5.1. Where ADR is not appropriate or has been exhausted, the next contract enforcement step is to commence formal litigation. This section outlines the procedural framework, which are:

  • Which Court Has Jurisdiction?
  • Jurisdiction in Nigeria depends on the subject matter and the parties involved:
  • Federal High Court. Has exclusive jurisdiction over matters connected with the revenue of the Federal Government, banking, foreign exchange, admiralty, and certain corporate disputes involving federal agencies which are clearly enshrined in Section 251of Constitution of Federal Republic of Nigeria (CFRN) 1999 as Amended.
  • State High Courts created under Section 270 of (CFRN) 1999 as Amended. These courts have general jurisdiction over civil and commercial matters between private parties. Most contract disputes between Nigerian businesses are filed in the State High Court of the state where the contract was performed or the defendant resides.
  • Commercial Court divisions. Several states, notably Lagos State have established dedicated Commercial Court divisions with specialised judges and streamlined procedures for disputes arising from commercial disputes. Early indications suggest that cases filed in these divisions benefit from shorter timelines and more rigorous case-management.
  • Pre-Action Protocols and Pleadings
  • Before filing a writ of summons or originating process, check whether the applicable court rules impose a pre-action protocol, a mandatory step requiring the claimant to notify the defendant and attempt settlement before commencing proceedings. Failure to comply can result in cost sanctions or a stay of proceedings.
  • Once proceedings are commenced, the claimant files a statement of claim accompanied by:
  • All documents relied upon (the contract, demand letters, invoices, correspondence).
  • Witness statements on oath from individuals with direct knowledge of the facts.
  • A list of additional documents to be disclosed.
  • The defendant files a statement of defence (and any counterclaim) within the timeframe prescribed by the court’s rules of procedure.
  • Case-Management and Pre-Trial Conferences
  • Under current practice, judges in Commercial Court divisions hold regular pre-trial conferences to narrow the issues, set firm hearing dates and encourage settlement. The likely practical effect of this approach in 2026 is to compress trial timelines significantly in well-managed divisions, though delays remain possible where interlocutory applications proliferate or where appellate proceedings intervene.
  • Interim Remedies
  • Nigerian courts have broad powers to grant interim relief to preserve the status quo pending trial. The most common forms of interim relief in commercial disputes include:
  • Interim and interlocutory injunctions. Preventing a party from disposing of assets, breaching a restrictive covenant or continuing a harmful course of action.
  • Mareva-type freezing orders. Restraining a defendant from dissipating or moving assets out of the jurisdiction.
  • Anton Piller-type orders. Permitting inspection and seizure of documents or property where there is a real risk of destruction of evidence.
  • Appointing a receiver over specific property or the business of a company to protect the claimant’s interests.
  • To obtain interim relief, the applicant must generally demonstrate a prima facie case, a risk of irreparable harm if the relief is not granted, that the balance of convenience favours the grant of the order and has a legal right that needs to be protected.
  • Enforcing Awards and Judgments, Domestic and Foreign
  • Obtaining a favourable judgment or arbitral award is only half the battle. Successful enforcement requires careful post-judgment strategies, which are outlined as thus:
    • Enforcing Domestic Judgments
  • Once a Nigerian court delivers judgment, the successful party may enforce it through the following mechanisms:
  • Writ of execution (writ of fieri facias). Directs the court’s sheriff to seize and sell the judgment debtor’s property to satisfy the debt.
  • Garnishee proceedings. Attaches debts owed to the judgment debtor by third parties, most commonly, funds held in bank accounts.
  • Charging orders. Places a charge on the judgment debtor’s land or other property, preventing disposal and enabling eventual sale.
  • Judgment summons. Requires the judgment debtor to attend court and be examined on their means, with the possibility of committal for wilful refusal to pay.
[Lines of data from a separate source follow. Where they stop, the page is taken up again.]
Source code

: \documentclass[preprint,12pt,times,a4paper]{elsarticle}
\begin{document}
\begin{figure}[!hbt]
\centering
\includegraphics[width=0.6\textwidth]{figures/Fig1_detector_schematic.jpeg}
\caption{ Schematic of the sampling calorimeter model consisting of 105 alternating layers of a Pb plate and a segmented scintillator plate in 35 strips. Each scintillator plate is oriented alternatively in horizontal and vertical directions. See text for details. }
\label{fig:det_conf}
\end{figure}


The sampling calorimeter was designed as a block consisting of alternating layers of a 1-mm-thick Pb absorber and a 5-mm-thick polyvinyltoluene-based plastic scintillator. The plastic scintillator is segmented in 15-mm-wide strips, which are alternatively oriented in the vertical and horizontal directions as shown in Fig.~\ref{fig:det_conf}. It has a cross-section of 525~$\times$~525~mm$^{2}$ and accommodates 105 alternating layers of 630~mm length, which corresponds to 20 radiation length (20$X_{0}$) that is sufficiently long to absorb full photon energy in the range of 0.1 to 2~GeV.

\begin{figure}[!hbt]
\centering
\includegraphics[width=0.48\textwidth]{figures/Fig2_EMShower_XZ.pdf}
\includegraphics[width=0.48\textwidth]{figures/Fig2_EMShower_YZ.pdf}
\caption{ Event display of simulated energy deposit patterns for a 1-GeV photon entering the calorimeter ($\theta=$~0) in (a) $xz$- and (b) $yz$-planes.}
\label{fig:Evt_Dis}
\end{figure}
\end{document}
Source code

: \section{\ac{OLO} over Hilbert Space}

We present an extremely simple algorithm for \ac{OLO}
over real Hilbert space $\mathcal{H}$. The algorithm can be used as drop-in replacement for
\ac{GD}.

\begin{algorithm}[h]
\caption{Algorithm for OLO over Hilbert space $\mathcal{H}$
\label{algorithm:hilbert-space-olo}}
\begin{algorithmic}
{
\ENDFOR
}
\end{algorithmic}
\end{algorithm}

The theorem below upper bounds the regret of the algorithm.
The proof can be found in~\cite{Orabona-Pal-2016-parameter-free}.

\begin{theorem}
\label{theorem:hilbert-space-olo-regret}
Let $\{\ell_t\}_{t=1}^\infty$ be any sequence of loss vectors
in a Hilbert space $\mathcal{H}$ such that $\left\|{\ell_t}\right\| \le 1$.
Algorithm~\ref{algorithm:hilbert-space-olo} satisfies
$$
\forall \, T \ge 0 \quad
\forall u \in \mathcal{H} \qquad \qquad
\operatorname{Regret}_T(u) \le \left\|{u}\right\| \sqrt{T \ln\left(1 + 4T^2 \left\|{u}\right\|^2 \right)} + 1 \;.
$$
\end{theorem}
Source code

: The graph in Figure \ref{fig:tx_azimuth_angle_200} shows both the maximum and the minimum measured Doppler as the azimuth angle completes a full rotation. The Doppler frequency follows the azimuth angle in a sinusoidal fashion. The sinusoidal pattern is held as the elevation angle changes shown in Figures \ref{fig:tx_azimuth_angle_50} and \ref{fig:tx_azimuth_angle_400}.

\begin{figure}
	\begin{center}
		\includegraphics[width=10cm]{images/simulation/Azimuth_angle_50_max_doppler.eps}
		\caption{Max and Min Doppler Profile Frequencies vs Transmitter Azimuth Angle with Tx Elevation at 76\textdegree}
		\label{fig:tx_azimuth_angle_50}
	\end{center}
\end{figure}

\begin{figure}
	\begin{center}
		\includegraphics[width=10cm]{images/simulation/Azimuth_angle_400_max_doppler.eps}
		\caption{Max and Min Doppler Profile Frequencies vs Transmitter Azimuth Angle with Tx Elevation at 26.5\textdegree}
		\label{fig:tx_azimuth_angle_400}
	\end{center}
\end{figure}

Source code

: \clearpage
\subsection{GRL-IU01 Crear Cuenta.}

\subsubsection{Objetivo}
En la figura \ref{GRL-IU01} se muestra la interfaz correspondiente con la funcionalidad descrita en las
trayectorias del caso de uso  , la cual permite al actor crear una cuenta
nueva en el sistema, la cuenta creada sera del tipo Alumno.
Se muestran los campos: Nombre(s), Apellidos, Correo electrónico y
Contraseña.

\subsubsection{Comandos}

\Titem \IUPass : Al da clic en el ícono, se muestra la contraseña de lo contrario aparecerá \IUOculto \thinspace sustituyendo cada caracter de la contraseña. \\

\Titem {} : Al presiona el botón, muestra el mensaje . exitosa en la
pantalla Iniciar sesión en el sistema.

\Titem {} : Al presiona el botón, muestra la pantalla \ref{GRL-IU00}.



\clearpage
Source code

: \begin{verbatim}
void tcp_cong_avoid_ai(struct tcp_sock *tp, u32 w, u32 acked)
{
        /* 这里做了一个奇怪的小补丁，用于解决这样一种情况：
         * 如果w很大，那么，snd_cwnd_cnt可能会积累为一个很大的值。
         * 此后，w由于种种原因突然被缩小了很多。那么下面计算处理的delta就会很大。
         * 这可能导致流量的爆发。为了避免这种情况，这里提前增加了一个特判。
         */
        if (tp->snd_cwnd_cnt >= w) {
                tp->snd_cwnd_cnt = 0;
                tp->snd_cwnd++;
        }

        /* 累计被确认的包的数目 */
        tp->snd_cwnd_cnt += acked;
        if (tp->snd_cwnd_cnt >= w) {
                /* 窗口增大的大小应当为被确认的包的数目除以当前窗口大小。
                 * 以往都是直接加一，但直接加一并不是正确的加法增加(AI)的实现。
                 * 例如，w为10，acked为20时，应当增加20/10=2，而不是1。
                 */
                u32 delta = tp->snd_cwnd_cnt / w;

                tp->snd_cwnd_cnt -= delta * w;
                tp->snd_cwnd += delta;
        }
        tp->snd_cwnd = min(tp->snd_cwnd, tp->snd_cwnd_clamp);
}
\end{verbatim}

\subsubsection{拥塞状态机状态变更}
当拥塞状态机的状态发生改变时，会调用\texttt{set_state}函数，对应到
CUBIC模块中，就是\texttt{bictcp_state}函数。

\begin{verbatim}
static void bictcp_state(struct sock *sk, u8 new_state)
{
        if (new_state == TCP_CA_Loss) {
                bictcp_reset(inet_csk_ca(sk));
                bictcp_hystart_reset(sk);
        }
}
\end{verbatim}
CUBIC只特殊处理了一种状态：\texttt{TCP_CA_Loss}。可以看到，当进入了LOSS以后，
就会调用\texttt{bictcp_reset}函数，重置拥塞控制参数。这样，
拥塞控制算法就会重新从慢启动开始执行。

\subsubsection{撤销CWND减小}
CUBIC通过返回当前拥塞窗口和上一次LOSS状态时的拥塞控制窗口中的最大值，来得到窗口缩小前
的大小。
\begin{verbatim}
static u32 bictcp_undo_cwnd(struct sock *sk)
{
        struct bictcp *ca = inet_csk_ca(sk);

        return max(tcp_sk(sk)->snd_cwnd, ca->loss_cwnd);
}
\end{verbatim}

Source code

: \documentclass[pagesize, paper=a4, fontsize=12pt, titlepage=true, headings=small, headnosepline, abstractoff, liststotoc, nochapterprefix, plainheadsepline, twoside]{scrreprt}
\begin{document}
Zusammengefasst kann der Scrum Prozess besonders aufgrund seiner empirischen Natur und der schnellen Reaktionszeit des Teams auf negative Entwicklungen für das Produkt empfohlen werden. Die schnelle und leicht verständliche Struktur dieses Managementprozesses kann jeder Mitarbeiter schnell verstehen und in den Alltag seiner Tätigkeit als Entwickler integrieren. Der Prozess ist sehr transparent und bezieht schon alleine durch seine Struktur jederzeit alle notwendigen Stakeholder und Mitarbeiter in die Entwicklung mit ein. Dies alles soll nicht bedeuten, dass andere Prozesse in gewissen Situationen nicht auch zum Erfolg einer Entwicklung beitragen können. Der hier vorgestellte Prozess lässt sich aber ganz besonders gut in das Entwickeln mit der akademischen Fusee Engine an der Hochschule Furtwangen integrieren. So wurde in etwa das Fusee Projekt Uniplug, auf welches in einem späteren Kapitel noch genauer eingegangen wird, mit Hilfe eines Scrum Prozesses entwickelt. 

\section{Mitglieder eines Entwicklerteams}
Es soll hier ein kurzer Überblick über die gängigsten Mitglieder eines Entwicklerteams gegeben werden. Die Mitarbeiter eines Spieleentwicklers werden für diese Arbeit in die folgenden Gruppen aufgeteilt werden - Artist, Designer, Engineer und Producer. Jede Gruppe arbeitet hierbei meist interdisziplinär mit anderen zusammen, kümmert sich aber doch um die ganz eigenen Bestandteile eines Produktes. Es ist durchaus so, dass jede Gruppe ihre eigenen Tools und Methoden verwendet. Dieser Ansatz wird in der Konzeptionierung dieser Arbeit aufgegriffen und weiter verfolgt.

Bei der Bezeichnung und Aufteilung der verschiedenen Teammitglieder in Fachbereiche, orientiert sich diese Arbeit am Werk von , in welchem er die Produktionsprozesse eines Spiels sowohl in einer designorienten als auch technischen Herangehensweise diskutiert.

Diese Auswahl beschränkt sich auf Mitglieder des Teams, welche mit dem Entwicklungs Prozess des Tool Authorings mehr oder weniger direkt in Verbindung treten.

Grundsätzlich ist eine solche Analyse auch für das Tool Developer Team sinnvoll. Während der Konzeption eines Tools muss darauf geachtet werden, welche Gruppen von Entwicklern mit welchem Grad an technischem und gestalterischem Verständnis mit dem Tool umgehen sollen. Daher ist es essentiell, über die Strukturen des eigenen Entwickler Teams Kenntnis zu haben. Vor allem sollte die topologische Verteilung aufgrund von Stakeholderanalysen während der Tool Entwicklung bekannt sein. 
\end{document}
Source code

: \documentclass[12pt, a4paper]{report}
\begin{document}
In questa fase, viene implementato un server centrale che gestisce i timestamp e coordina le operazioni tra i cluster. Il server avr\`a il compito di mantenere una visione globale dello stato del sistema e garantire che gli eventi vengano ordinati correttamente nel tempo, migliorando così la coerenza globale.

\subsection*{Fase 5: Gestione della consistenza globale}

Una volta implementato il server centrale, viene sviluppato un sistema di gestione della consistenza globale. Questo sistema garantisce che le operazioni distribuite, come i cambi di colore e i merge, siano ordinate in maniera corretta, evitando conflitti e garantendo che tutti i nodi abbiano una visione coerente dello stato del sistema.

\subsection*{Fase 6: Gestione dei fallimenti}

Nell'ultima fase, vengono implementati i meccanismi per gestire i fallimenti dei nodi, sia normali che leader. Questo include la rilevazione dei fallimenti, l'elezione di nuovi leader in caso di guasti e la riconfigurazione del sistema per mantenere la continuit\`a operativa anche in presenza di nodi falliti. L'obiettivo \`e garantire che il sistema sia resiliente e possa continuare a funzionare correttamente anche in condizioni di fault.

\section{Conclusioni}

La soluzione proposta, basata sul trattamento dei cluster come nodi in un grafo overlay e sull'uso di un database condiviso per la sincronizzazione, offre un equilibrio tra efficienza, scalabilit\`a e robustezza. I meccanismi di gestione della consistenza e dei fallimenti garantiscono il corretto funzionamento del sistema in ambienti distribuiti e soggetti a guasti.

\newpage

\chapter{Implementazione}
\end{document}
6. OTHER NECESSARY INFORMATION THAT ENGAGING PARTIES IN COMMERCIAL TRANSACTIONS NEED TO BE AWARE OF, TO GUIDE DECISION-MAKING

i. Enforcing Arbitral Awards in Nigeria

A domestic arbitral award is enforceable by application to the court under the Arbitration and Mediation Act of 2023.The court registers the award, and it becomes enforceable as if it were a judgment of the court. Courts will refuse enforcement only on limited grounds, such as a party’s incapacity, invalidity of the arbitration agreement, lack of proper notice, the award dealing with matters outside the scope of the submission, or a finding that enforcement would be contrary to public policy.

For foreign arbitral awards, Nigeria’s accession to the New York Convention means that awards made in other contracting states can be recognised and enforced in Nigerian courts, subject to the same limited grounds for refusal. The procedure involves filing the original award (or a certified copy) and the arbitration agreement with the court, along with certified translations if the documents are not in English.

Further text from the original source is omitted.